Τετάρτη 10 Φεβρουαρίου 2016

Comparison of surgical exposure and maneuverability associated with microscopy and endoscopy in the retrolabyrinthine and transcrusal approaches to the retrochiasmatic region: a cadaveric study

Abstract

Background

The retrolabyrinthine and transcrusal approaches (RLA and TCA, respectively) are the two most often used posterior transpetrosal approaches that are used to treat lesions in the retrochiasmatic region. Endoscopes are increasingly used in neurosurgical practice. To determine whether a difference exists between the two transpetrosal approaches in the retrochiasmatic region, we evaluated and compared the exposure and maneuverability associated with the microscope and the endoscope in these approaches.

Methods

Seven formalin-fixed cadaveric heads were dissected bilaterally through the two approaches: four for evaluation and three injected with colored latex for photography. The retrochiasmatic region was divided into four sub-compartments: the compartment before the infundibulum, which was further divided into two parts, (1) the ipsilateral and (2) the contralateral compartments; (3) the retroinfundibulum compartment; (4) the third ventricle.
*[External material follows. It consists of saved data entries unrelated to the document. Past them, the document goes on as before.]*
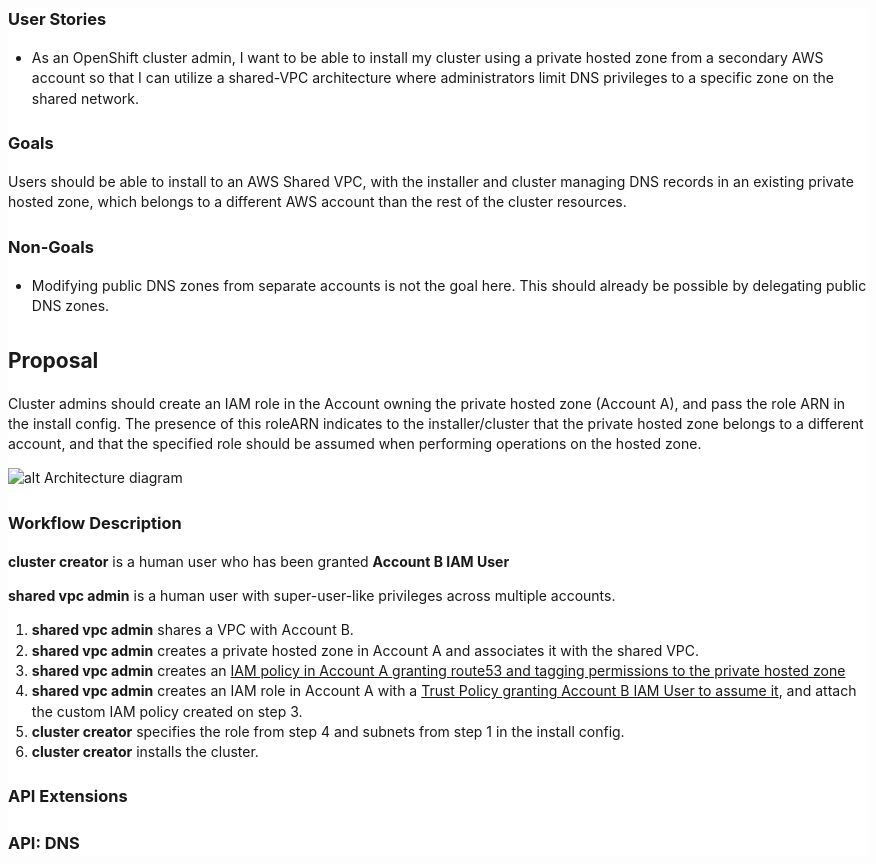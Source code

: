 ### User Stories

* As an OpenShift cluster admin, I want to be able to install my cluster using a private
hosted zone from a secondary AWS account so that I can utilize a shared-VPC architecture
where administrators limit DNS privileges to a specific zone on the shared network.

### Goals

Users should be able to install to an AWS Shared VPC, with the installer and cluster managing DNS records
in an existing private hosted zone, which belongs to a different AWS account than the rest of the cluster resources.

### Non-Goals

* Modifying public DNS zones from separate accounts is not the goal here. This should
already be possible by delegating public DNS zones.

## Proposal

Cluster admins should create an IAM role in the Account owning the private hosted zone (Account A),
and pass the role ARN in the install config. The presence of this roleARN
indicates to the installer/cluster that the private hosted zone belongs to a different
account, and that the specified role should be assumed when performing operations on
the hosted zone.

![alt Architecture diagram](aws_shared_vpc.png)


### Workflow Description

**cluster creator** is a human user who has been granted **Account B IAM User**

**shared vpc admin** is a human user with super-user-like privileges across multiple accounts.

1. **shared vpc admin** shares a VPC with Account B.
2. **shared vpc admin** creates a private hosted zone in Account A and associates it with the shared VPC.
3. **shared vpc admin** creates an [IAM policy in Account A granting route53 and tagging permissions to
the private hosted zone](#iam-policies-and-roles)
4. **shared vpc admin** creates an IAM role in Account A with a [Trust Policy granting Account B IAM User to assume it](#iam-policies-and-roles), and attach the custom IAM policy created on step 3.
5. **cluster creator** specifies the role from step 4 and subnets from step 1 in the install config.
6. **cluster creator** installs the cluster.


### API Extensions


### API: DNS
After each approach, exposure and maneuverability of the structures in these four compartments obtained by microscopy and endoscopy were scored under a guidance of a numerical grading system for further comparison.

Results

The TCA provided better exposure and maneuverability at the retrochiasmatic region than the RLA in both the microscopy model [scores of 39.75 ± 2.12 and 32.38 ± 2.56 respectively (p < 0.05)] and the endoscopy model [scores of 82.13 ± 3.40 and 43.75 ± 1.67 respectively (p < 0.05)].

Conclusions

The TCA is better than the RLA at offering exposure and manipulation to structures in the retrochiasmatic region, especially in patients whose lesion is located high into the third ventricle and/or expanded into the contralateral part. Endoscopes may be helpful in TCA in terms of exposing and maneuvering structures in the contralateral and interpeduncle fossa areas. However, in RLA, not enough room is available for simultaneously maneuvering an endoscope and a surgical instrument.